WHAT THE TASK ASKS » Your answer should consist of every line in the records that holds "origin".

Collected data entries
Content starts

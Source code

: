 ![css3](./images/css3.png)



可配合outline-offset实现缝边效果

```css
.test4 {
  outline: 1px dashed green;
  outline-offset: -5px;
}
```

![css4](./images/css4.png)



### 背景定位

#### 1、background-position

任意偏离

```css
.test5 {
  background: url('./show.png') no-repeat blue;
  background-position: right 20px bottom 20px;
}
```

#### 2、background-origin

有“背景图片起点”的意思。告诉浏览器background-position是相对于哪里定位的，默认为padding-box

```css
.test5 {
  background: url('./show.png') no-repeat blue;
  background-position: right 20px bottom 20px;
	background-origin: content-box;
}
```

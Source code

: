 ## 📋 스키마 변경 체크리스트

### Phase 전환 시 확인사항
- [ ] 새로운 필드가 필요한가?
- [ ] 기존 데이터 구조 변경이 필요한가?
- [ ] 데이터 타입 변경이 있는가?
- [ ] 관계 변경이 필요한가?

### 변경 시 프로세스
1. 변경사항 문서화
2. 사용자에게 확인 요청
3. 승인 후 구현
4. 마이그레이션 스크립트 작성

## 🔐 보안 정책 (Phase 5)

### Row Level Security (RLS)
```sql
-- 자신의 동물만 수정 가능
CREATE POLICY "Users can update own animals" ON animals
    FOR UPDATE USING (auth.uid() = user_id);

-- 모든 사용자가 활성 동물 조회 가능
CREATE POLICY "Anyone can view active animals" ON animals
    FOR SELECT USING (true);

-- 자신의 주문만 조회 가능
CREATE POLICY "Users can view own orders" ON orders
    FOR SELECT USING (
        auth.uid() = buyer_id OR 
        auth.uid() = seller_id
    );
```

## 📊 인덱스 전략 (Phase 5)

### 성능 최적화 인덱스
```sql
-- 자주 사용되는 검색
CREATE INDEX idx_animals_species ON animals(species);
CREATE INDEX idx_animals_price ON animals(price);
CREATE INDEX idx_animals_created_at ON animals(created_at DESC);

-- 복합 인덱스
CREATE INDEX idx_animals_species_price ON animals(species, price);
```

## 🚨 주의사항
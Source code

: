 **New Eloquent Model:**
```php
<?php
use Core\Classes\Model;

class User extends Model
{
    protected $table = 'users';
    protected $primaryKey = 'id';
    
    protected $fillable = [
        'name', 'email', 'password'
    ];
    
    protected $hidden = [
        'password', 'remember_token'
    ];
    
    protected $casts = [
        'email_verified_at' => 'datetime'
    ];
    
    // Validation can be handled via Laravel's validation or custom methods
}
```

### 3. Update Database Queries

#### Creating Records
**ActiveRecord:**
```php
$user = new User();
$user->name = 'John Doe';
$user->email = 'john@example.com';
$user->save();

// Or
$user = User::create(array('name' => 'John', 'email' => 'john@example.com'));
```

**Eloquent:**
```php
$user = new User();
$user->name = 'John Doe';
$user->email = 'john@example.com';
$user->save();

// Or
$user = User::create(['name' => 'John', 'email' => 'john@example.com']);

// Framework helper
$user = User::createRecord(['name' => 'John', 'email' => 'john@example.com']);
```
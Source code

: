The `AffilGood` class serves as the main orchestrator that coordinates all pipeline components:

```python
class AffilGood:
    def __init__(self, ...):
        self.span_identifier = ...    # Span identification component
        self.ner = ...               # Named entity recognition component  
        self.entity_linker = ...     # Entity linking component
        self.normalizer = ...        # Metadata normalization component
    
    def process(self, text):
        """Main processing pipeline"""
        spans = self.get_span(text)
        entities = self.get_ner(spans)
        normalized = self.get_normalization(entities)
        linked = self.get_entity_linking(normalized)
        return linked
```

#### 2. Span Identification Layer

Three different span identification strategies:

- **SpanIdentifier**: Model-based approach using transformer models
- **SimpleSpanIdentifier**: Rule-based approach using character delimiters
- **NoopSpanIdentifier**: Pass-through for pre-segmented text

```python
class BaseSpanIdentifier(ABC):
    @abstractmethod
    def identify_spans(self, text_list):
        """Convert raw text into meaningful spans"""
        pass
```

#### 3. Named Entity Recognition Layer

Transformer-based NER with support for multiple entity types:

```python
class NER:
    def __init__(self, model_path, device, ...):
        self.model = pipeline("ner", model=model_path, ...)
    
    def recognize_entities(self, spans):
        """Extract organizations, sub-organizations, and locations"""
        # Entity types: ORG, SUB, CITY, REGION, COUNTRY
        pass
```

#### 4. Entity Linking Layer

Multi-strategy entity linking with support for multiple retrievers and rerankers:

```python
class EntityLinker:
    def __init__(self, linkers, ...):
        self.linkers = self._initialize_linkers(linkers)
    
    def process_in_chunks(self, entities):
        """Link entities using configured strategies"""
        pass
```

Content ends

SOLUTION BELOW »
#### 2、background-origin
	background-origin: content-box;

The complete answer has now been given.